What to produce →
Every line containing "documentation" should be identified and copied from the data below.

Extracted information →
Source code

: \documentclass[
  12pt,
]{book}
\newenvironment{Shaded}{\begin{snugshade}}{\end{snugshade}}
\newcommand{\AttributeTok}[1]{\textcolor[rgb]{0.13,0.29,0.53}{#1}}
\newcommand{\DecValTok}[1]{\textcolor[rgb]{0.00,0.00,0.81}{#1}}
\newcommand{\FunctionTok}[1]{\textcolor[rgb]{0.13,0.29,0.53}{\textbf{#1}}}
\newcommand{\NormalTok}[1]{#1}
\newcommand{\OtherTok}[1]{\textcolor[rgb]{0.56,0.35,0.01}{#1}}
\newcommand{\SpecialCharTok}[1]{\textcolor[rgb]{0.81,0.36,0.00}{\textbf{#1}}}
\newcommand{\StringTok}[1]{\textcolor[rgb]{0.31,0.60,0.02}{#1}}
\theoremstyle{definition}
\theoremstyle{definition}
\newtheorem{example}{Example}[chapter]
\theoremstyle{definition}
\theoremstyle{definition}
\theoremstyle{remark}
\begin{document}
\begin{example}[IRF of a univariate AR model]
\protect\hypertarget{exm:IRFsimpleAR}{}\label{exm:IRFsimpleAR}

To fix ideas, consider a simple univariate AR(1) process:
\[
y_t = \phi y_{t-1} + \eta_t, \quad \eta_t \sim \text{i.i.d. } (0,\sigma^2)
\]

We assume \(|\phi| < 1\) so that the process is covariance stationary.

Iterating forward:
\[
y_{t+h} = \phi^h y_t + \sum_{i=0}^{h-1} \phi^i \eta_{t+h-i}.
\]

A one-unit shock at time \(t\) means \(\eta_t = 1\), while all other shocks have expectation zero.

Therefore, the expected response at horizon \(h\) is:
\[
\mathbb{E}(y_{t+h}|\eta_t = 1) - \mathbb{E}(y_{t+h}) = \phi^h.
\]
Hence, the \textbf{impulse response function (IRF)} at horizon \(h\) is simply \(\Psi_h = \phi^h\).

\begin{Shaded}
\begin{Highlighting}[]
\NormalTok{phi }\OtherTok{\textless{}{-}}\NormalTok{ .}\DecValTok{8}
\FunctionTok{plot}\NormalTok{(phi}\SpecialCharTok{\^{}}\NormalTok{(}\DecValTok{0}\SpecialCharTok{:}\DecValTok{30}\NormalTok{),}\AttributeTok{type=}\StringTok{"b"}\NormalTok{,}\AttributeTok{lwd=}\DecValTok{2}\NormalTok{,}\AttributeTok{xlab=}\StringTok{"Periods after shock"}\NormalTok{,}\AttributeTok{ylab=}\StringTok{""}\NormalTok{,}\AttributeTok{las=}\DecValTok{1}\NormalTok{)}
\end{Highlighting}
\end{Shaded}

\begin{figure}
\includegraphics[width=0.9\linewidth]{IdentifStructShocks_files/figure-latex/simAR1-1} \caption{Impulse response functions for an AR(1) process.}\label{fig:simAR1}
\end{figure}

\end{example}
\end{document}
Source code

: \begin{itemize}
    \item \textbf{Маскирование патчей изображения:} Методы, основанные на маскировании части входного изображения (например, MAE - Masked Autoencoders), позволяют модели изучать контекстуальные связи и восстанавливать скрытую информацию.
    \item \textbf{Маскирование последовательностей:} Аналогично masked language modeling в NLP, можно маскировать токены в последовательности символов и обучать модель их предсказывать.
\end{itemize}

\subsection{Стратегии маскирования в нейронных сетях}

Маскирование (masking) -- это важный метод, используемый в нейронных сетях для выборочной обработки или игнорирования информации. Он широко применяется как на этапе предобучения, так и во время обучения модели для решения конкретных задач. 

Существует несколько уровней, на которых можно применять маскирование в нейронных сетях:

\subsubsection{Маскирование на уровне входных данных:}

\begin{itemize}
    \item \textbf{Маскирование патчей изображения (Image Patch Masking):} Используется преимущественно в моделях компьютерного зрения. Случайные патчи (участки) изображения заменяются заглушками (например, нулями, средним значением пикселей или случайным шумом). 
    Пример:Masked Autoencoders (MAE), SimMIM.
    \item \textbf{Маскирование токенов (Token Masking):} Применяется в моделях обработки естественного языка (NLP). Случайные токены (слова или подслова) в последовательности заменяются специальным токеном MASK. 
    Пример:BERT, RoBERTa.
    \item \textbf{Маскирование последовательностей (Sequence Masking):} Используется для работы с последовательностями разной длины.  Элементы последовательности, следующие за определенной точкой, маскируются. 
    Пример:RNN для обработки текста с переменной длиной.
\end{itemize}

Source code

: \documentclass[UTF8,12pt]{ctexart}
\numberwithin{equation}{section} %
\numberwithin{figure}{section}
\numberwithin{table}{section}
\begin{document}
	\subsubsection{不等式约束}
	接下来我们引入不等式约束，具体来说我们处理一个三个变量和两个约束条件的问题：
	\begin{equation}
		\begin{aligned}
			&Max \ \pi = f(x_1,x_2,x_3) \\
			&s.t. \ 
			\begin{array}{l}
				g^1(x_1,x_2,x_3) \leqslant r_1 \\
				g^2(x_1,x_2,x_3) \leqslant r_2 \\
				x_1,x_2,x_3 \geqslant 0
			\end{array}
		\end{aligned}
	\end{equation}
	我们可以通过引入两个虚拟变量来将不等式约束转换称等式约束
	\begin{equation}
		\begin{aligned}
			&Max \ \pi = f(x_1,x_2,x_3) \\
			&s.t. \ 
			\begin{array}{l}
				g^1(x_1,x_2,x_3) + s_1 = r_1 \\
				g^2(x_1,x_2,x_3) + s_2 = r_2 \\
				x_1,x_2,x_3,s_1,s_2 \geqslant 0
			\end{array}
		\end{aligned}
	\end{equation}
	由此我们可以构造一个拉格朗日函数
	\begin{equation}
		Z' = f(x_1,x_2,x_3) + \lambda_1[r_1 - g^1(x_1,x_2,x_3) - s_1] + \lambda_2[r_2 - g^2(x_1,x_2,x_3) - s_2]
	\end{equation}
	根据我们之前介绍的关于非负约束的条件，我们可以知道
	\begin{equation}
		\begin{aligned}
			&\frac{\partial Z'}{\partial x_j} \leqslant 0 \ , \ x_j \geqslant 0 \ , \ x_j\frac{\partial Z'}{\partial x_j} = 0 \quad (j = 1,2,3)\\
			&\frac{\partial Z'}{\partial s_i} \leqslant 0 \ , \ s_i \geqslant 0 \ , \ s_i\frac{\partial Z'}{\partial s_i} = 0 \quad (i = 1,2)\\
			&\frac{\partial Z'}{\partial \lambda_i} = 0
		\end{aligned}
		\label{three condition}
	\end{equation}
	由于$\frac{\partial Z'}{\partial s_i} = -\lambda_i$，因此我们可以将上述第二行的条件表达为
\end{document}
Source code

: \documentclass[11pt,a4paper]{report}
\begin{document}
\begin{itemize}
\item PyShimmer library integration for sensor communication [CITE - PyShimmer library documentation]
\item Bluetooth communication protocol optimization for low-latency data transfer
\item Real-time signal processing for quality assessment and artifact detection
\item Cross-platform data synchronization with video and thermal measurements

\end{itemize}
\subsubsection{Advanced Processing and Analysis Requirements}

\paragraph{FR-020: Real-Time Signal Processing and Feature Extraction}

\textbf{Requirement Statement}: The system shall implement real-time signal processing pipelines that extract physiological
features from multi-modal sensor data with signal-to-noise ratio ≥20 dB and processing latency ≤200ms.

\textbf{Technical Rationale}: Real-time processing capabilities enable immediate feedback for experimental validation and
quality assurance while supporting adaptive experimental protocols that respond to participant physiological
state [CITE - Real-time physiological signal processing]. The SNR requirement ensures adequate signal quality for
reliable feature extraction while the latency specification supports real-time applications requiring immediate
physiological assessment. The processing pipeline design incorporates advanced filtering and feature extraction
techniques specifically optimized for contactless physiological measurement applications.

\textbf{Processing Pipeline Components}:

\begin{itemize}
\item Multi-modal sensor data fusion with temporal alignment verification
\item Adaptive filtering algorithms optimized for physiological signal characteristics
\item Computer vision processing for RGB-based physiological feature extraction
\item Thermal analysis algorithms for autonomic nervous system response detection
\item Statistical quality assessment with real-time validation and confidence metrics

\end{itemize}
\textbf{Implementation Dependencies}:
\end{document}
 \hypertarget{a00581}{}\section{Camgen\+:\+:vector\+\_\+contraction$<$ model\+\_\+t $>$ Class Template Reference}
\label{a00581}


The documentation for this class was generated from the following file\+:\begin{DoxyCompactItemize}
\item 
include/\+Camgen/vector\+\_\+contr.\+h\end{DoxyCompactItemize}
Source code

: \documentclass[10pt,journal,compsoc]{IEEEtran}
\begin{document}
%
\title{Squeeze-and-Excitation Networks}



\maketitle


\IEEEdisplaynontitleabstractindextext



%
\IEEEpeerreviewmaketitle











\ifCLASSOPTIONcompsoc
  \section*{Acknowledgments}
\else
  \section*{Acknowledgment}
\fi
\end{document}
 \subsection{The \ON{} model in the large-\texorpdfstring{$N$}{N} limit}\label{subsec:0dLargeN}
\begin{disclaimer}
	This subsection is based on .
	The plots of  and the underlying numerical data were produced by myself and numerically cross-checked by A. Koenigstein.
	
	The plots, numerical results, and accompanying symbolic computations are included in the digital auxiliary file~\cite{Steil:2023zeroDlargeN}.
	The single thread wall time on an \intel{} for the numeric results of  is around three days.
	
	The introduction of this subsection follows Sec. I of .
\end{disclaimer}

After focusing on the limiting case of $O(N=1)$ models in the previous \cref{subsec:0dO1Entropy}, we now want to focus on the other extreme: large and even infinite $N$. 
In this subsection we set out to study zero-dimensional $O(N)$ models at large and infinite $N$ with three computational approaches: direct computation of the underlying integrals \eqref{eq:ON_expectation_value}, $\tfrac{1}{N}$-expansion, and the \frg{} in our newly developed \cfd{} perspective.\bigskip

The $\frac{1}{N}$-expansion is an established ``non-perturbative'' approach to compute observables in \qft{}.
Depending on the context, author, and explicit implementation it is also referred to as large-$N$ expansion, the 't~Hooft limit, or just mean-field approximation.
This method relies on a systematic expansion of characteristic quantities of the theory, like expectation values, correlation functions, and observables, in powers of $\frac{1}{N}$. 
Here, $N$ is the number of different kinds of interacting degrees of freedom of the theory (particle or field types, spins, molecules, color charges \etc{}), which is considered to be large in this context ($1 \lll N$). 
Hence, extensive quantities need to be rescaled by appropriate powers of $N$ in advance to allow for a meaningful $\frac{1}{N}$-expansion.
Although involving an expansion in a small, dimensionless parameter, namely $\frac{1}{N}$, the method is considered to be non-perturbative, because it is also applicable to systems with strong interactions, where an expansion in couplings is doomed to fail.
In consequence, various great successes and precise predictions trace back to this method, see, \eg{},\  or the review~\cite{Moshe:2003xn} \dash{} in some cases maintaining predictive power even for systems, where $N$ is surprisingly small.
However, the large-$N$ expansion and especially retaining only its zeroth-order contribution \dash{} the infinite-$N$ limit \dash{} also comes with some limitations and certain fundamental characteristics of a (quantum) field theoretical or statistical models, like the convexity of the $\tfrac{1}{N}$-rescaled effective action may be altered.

Your response →
\item PyShimmer library integration for sensor communication [CITE - PyShimmer library documentation]
The documentation for this class was generated from the following file\+:\begin{DoxyCompactItemize}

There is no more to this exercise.